> [Activity] Where does the word "Data" show up in the records? Copy every line that holds it.

━━━ Source material

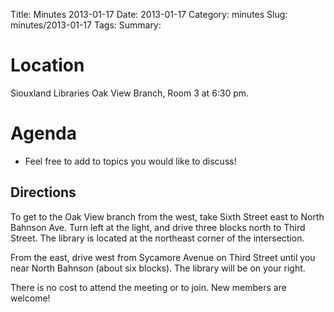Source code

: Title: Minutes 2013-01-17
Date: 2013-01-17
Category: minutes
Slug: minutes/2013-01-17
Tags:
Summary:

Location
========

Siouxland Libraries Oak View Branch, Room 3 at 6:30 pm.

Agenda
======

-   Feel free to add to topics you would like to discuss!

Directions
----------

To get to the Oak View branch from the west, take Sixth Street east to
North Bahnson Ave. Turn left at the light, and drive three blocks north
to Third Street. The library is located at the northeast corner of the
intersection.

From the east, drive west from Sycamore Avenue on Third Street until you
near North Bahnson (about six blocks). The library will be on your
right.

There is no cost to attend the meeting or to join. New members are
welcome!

━━━━━━
━━━ Source material

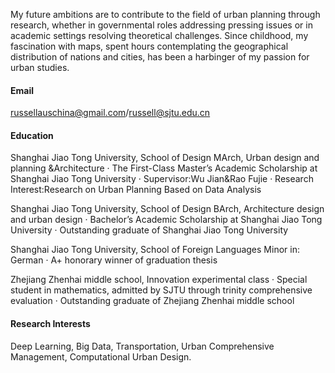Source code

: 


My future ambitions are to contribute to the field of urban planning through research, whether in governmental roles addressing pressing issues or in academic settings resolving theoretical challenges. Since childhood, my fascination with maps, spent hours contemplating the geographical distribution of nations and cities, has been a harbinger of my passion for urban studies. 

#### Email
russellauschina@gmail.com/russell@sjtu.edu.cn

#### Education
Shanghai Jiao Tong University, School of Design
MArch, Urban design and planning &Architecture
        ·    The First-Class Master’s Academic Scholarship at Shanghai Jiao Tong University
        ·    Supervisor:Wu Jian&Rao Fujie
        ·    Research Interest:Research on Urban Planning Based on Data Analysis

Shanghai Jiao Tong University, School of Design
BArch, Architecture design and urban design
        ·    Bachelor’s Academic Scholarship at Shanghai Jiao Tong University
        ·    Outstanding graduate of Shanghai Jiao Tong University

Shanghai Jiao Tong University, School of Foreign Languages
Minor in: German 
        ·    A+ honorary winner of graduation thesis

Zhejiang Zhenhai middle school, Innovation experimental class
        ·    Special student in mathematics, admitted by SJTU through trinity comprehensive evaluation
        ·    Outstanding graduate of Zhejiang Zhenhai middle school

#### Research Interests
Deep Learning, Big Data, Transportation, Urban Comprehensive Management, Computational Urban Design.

━━━━━━

> [Answer to the problem]
        ·    Research Interest:Research on Urban Planning Based on Data Analysis
Deep Learning, Big Data, Transportation, Urban Comprehensive Management, Computational Urban Design.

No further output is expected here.